[Collected data entries]
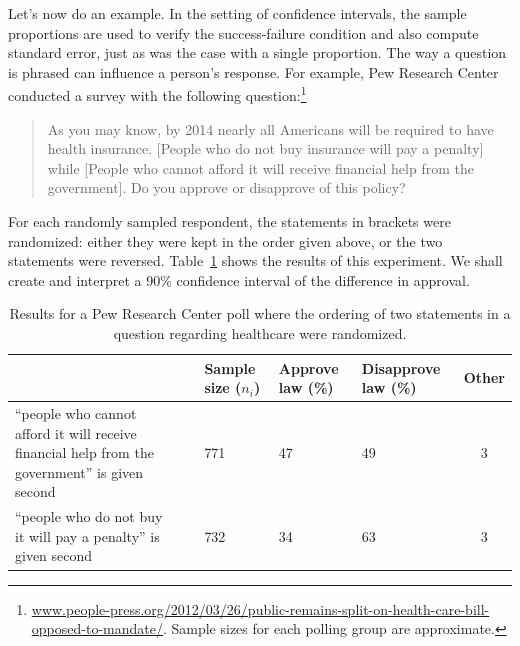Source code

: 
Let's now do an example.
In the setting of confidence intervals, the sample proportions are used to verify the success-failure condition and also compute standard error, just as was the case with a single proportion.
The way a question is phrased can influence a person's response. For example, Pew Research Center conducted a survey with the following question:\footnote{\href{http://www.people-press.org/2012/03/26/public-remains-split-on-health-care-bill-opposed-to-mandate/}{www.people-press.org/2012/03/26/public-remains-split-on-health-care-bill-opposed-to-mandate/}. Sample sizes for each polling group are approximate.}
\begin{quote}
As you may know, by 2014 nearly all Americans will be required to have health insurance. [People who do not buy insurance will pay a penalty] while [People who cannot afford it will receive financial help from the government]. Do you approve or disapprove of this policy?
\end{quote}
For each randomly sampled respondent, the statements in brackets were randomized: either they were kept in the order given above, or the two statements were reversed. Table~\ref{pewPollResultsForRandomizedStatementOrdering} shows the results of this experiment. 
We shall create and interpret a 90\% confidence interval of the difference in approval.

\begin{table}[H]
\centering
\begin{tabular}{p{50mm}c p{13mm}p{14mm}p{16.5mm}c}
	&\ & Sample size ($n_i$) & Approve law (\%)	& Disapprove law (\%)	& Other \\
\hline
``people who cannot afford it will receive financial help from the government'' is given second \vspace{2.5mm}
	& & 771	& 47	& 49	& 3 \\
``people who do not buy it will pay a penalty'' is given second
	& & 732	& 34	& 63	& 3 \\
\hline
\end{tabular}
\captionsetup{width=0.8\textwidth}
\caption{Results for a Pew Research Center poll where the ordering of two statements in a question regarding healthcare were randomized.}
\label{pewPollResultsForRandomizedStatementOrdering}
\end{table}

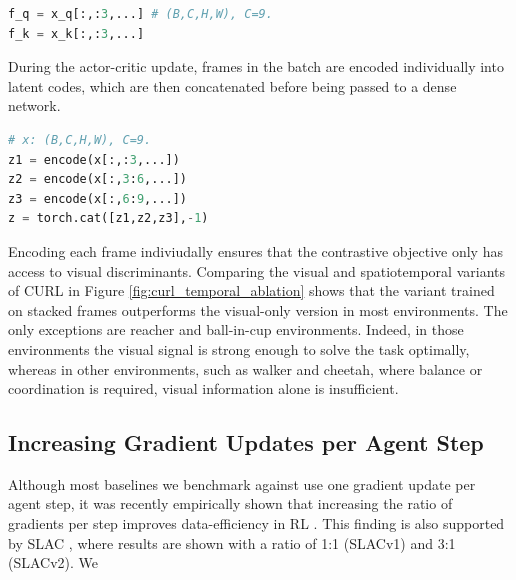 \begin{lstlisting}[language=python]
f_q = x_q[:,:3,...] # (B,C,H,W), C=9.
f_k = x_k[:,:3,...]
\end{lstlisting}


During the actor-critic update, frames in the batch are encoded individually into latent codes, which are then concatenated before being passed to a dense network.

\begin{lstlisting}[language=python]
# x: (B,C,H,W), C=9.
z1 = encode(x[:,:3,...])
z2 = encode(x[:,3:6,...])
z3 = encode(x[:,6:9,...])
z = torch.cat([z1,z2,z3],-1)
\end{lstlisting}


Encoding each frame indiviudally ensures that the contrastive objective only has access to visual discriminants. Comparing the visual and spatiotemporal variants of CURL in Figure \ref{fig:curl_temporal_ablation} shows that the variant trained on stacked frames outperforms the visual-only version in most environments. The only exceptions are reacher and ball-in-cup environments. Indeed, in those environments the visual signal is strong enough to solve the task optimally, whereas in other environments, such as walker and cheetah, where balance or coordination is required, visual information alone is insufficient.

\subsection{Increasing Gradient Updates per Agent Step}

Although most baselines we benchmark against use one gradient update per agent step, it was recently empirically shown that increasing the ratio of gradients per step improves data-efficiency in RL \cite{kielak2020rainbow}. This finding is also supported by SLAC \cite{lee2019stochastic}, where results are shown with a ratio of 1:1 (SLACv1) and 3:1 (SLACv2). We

= About this exercise =
Starting at the line that contains "Gradient Updates per", transcribe every line through the last line of the entries above, exactly, and nothing else.

= Answer to the problem =
\subsection{Increasing Gradient Updates per Agent Step}

Although most baselines we benchmark against use one gradient update per agent step, it was recently empirically shown that increasing the ratio of gradients per step improves data-efficiency in RL \cite{kielak2020rainbow}. This finding is also supported by SLAC \cite{lee2019stochastic}, where results are shown with a ratio of 1:1 (SLACv1) and 3:1 (SLACv2). We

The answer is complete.